[Records contained in a dataset]
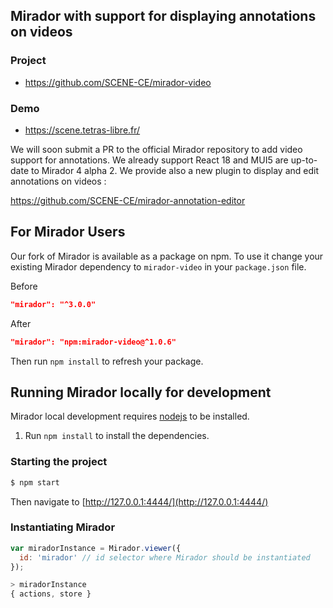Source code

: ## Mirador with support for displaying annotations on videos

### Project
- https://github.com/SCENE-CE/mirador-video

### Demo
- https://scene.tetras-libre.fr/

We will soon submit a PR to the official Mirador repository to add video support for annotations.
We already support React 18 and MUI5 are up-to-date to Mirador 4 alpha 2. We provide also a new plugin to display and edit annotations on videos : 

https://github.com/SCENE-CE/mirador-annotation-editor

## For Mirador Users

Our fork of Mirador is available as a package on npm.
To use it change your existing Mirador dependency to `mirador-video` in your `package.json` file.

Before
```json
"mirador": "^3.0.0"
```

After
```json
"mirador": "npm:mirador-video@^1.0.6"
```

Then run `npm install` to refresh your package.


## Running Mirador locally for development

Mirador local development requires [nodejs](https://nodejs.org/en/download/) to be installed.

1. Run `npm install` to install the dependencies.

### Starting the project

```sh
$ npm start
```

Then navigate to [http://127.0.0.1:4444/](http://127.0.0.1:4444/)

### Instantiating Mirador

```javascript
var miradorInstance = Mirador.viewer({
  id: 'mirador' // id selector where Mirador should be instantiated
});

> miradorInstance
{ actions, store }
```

---

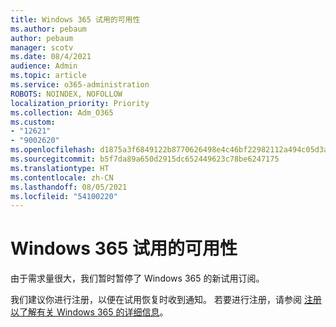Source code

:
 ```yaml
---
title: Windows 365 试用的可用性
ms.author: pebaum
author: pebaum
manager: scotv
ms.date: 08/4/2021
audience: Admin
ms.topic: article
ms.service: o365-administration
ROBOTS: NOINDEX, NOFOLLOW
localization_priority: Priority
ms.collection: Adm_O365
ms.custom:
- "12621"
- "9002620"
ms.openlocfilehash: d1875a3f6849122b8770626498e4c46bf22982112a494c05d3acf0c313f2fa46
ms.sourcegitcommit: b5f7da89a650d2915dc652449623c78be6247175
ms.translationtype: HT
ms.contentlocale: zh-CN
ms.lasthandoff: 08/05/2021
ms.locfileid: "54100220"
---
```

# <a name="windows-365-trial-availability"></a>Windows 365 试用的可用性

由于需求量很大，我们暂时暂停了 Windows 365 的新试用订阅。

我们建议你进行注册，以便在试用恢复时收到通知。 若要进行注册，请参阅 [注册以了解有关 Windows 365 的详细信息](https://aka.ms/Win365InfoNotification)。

» **PROBLEM TO WORK ON**
Return, word for word, the lines of the data above from the line with "We will soon" through the line with "Our fork of", inclusive.

» **SOLUTION FOR THIS PROBLEM**
We will soon submit a PR to the official Mirador repository to add video support for annotations.
We already support React 18 and MUI5 are up-to-date to Mirador 4 alpha 2. We provide also a new plugin to display and edit annotations on videos : 

https://github.com/SCENE-CE/mirador-annotation-editor

## For Mirador Users

Our fork of Mirador is available as a package on npm.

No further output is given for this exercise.